### What to work on
The lines from the top of the material below through the line containing "- 📁 Te invito" are to be printed exactly, with pictures omitted.

### Records to use
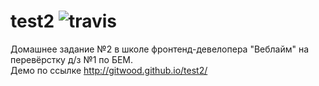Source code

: # test2   <img src="https://travis-ci.org/gitwood/test2.svg?branch=master" alt="travis">
Домашнее задание №2 в школе фронтенд-девелопера "Веблайм" на перевёрстку д/з №1 по БЕМ.<br>
Демо по ссылке <a href="http://gitwood.github.io/test2/">http://gitwood.github.io/test2/</a>

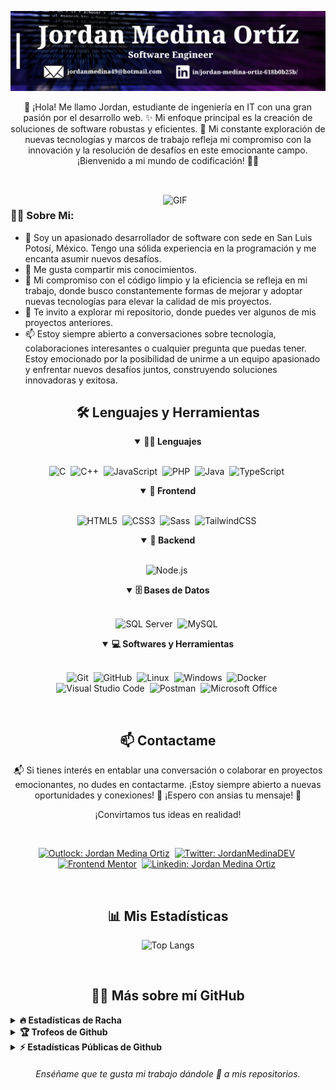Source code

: ![Banner-dark-mode](https://github.com/JordanMedinaOrtiz/JordanMedinaOrtiz/blob/main/assets/portada.png)

<p align="center">👋 ¡Hola! Me llamo Jordan, estudiante de ingeniería en IT con una gran pasión por el desarrollo web. ✨  Mi enfoque principal es la creación de soluciones de software robustas y eficientes. 🚀 Mi constante exploración de nuevas tecnologías y marcos de trabajo refleja mi compromiso con la innovación y la resolución de desafíos en este emocionante campo. ¡Bienvenido a mi mundo de codificación! 👨‍💻</p>

##

<br>

<img align="right" alt="GIF" src="https://media.giphy.com/media/v1.Y2lkPTc5MGI3NjExeGhpZDlzbWplNWp1OHdsbHFnaW5kbWI3eGptbWU2NW0wM3B2eWVlOSZlcD12MV9pbnRlcm5hbF9naWZfYnlfaWQmY3Q9Zw/bGgsc5mWoryfgKBx1u/giphy.gif" width="260px">

### 👨‍💻 Sobre Mi:

- 🧨 Soy un apasionado desarrollador de software con sede en San Luis Potosí, México. Tengo una sólida experiencia en la programación y me encanta asumir nuevos desafíos.
- 📝 Me gusta compartir mis conocimientos.
- 🚀 Mi compromiso con el código limpio y la eficiencia se refleja en mi trabajo, donde busco constantemente formas de mejorar y adoptar nuevas tecnologías para elevar la calidad de mis proyectos.
- 📁 Te invito a explorar mi repositorio, donde puedes ver algunos de mis proyectos anteriores.
- 📫 Estoy siempre abierto a conversaciones sobre tecnología, colaboraciones interesantes o cualquier pregunta que puedas tener. Estoy emocionado por la posibilidad de unirme a un equipo apasionado y enfrentar nuevos desafíos juntos, construyendo soluciones innovadoras y exitosa.

<div align="center">
  <h2 align="center">🛠️ Lenguajes y Herramientas</h2>

  <details open>
    <summary><b>👨‍💻 Lenguajes</b></summary>
    <br>

  ![C](https://img.shields.io/badge/C-00599C?style=for-the-badge&logo=C&logoColor=white)&nbsp;
  ![C++](https://img.shields.io/badge/C++-00599C?style=for-the-badge&logo=C%2B%2B&logoColor=white)&nbsp;
  ![JavaScript](https://img.shields.io/badge/Javascript-F7DF1E.svg?style=for-the-badge&logo=javascript&logoColor=black)&nbsp;
  ![PHP](https://img.shields.io/badge/PHP-777BB4?style=for-the-badge&logo=php&logoColor=white)&nbsp;
  ![Java](https://img.shields.io/badge/Java-f89820?style=for-the-badge&logo=openjdk&logoColor=black)&nbsp;
  ![TypeScript](https://shields.io/badge/TypeScript-3178C6?logo=TypeScript&logoColor=FFF&style=for-the-badge)&nbsp;
  </details>
    
  <details open>
    <summary><b>🎨 Frontend</b></summary>
    <br>
  
  ![HTML5](https://img.shields.io/badge/-HTML5-E34F26?style=for-the-badge&logo=html5&logoColor=white)&nbsp;
  ![CSS3](https://img.shields.io/badge/-CSS3-1572B6?style=for-the-badge&logo=css3)&nbsp;
  ![Sass](https://img.shields.io/badge/-Sass-CC6699?style=for-the-badge&logo=sass&logoColor=white)&nbsp;
  ![TailwindCSS](https://img.shields.io/badge/-Tailwind_CSS-38B2AC?style=for-the-badge&logo=tailwind-css&logoColor=white)&nbsp;
  </details>
  
  <details open>
    <summary><b>🧰 Backend</b></summary>
    <br>

  ![Node.js](https://img.shields.io/badge/node.js-339933.svg?style=for-the-badge&logo=nodedotjs&logoColor=white)&nbsp;
  </details>

<details open>
  <summary><b>🗄️ Bases de Datos</b></summary>
  <br>

  ![SQL Server](https://img.shields.io/badge/-SQL%20Server-CC2927?style=for-the-badge&logo=microsoft-sql-server&logoColor=white)&nbsp;
  ![MySQL](https://img.shields.io/badge/-MySQL-00000F?style=for-the-badge&logo=mysql)&nbsp;
  </details>

  <details open>
    <summary><b>💻 Softwares y Herramientas</b></summary>
    <br>
  
  ![Git](https://img.shields.io/badge/-Git-F05032?style=for-the-badge&logo=git&logoColor=white)&nbsp;
  ![GitHub](https://img.shields.io/badge/-GitHub-181717?style=for-the-badge&logo=github)&nbsp;
  ![Linux](https://img.shields.io/badge/-Linux-FCC624?style=for-the-badge&logo=linux&logoColor=black)&nbsp;
  ![Windows](https://img.shields.io/badge/Windows-0078D6?style=for-the-badge&logo=windows&logoColor=white)&nbsp;
  ![Docker](https://img.shields.io/badge/-Docker-2496ED?style=for-the-badge&logo=docker&logoColor=white)&nbsp;
  <br>
  ![Visual Studio Code](https://img.shields.io/badge/-VSCODE-007ACC?style=for-the-badge&&logo=visual-studio-code&logoColor=white)&nbsp;
  ![Postman](https://img.shields.io/badge/-Postman-FF6C37?style=for-the-badge&logo=postman&logoColor=white)&nbsp;
  ![Microsoft Office](https://img.shields.io/badge/-MS%20Office-D83B01?style=for-the-badge&logo=microsoft-office&logoColor=white)&nbsp;
  </details>
  
</div>

<br>

<h2 align="center">📫 Contactame</h2>

<p align="center"> 📬 Si tienes interés en entablar una conversación o colaborar en proyectos emocionantes, no dudes en contactarme. ¡Estoy siempre abierto a nuevas oportunidades y conexiones! 🚀 ¡Espero con ansias tu mensaje! 👋</p>

<p align="center">¡Convirtamos tus ideas en realidad!</p>
<br />

<div align="center">
  
[![Outlock: Jordan Medina Ortiz](https://img.shields.io/badge/Microsoft_Outlook-0078D4?style=for-the-badge&logo=microsoft-outlook&logoColor=white&link=mailto:jordanmedina49@hotmail.com)](mailto:jordanmedina49@hotmail.com)&nbsp;
[![Twitter: JordanMedinaDEV](https://img.shields.io/badge/Twitter-1DA1F2?style=for-the-badge&logo=twitter&logoColor=white&link=https://twitter.com/JordanMedinaDEV)](https://twitter.com/JordanMedinaDEV)&nbsp;
[![Frontend Mentor](https://img.shields.io/badge/-Frontend%20Mentor-5F3DC4?style=for-the-badge&logo=FrontendMentor&logoColor=white&link=https://www.frontendmentor.io/profile/JordanMedinaOrtiz)](https://www.frontendmentor.io/profile/JordanMedinaOrtiz)&nbsp;
[![Linkedin: Jordan Medina Ortiz](https://img.shields.io/badge/-linkedin-blue?style=for-the-badge&logo=Linkedin&logoColor=white&link=https://www.linkedin.com/in/jordan-medina-ortiz-618b0b25b/)](https://www.linkedin.com/in/jordan-medina-ortiz-618b0b25b/)&nbsp;

</div>

<br>
<h2 align="center">📊 Mis Estadísticas</h2>

<div align = "center">

![Top Langs](https://github-readme-stats-eight-theta.vercel.app/api/top-langs/?username=JordanMedinaOrtiz&layout=compact&langs_count=10&theme=algolia)

</div>
<br>

<h2 align="center">👨‍💻 Más sobre mí GitHub</h2>

<details>
<summary><b>🔥 Estadísticas de Racha</b></summary>
<br>
<p align="center">
<img src="http://github-readme-streak-stats.herokuapp.com?user=JordanMedinaOrtiz&theme=radical&hide_border=true" alt="JordanMedinaOrtiz" width="390"/>
</p>
</details>

<details>
<summary><b>🏆 Trofeos de Github</b></summary>
<br>
<p align="center">
<img src="https://github-profile-trophy.vercel.app/?username=JordanMedinaOrtiz&theme=discord" alt="JordanMedinaOrtiz" />
</p>
</details>


</details>

<details>
<summary><b>⚡ Estadísticas Públicas de Github</b></summary>
<br>
<p align="center">
<img src="https://github-readme-stats.vercel.app/api?username=JordanMedinaOrtiz&show_icons=true&theme=radical&count_private=true" alt="JordanMedinaOrtiz" width="420"/>&nbsp;<img src="https://github-readme-stats.vercel.app/api/top-langs/?username=JordanMedinaOrtiz&layout=compact&theme=radical" alt="JordanMedinaOrtiz" height="165">
</p>
</details>

<h6 align="center">Enséñame que te gusta mi trabajo dándole 🌟 a mis repositorios.</h6>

### Worked solution
Source code

: # test2   <img src="https://travis-ci.org/gitwood/test2.svg?branch=master" alt="travis">
Домашнее задание №2 в школе фронтенд-девелопера "Веблайм" на перевёрстку д/з №1 по БЕМ.<br>
Демо по ссылке <a href="http://gitwood.github.io/test2/">http://gitwood.github.io/test2/</a>

Source code

: ![Banner-dark-mode](https://github.com/JordanMedinaOrtiz/JordanMedinaOrtiz/blob/main/assets/portada.png)

<p align="center">👋 ¡Hola! Me llamo Jordan, estudiante de ingeniería en IT con una gran pasión por el desarrollo web. ✨  Mi enfoque principal es la creación de soluciones de software robustas y eficientes. 🚀 Mi constante exploración de nuevas tecnologías y marcos de trabajo refleja mi compromiso con la innovación y la resolución de desafíos en este emocionante campo. ¡Bienvenido a mi mundo de codificación! 👨‍💻</p>

##

<br>

<img align="right" alt="GIF" src="https://media.giphy.com/media/v1.Y2lkPTc5MGI3NjExeGhpZDlzbWplNWp1OHdsbHFnaW5kbWI3eGptbWU2NW0wM3B2eWVlOSZlcD12MV9pbnRlcm5hbF9naWZfYnlfaWQmY3Q9Zw/bGgsc5mWoryfgKBx1u/giphy.gif" width="260px">

### 👨‍💻 Sobre Mi:

- 🧨 Soy un apasionado desarrollador de software con sede en San Luis Potosí, México. Tengo una sólida experiencia en la programación y me encanta asumir nuevos desafíos.
- 📝 Me gusta compartir mis conocimientos.
- 🚀 Mi compromiso con el código limpio y la eficiencia se refleja en mi trabajo, donde busco constantemente formas de mejorar y adoptar nuevas tecnologías para elevar la calidad de mis proyectos.
- 📁 Te invito a explorar mi repositorio, donde puedes ver algunos de mis proyectos anteriores.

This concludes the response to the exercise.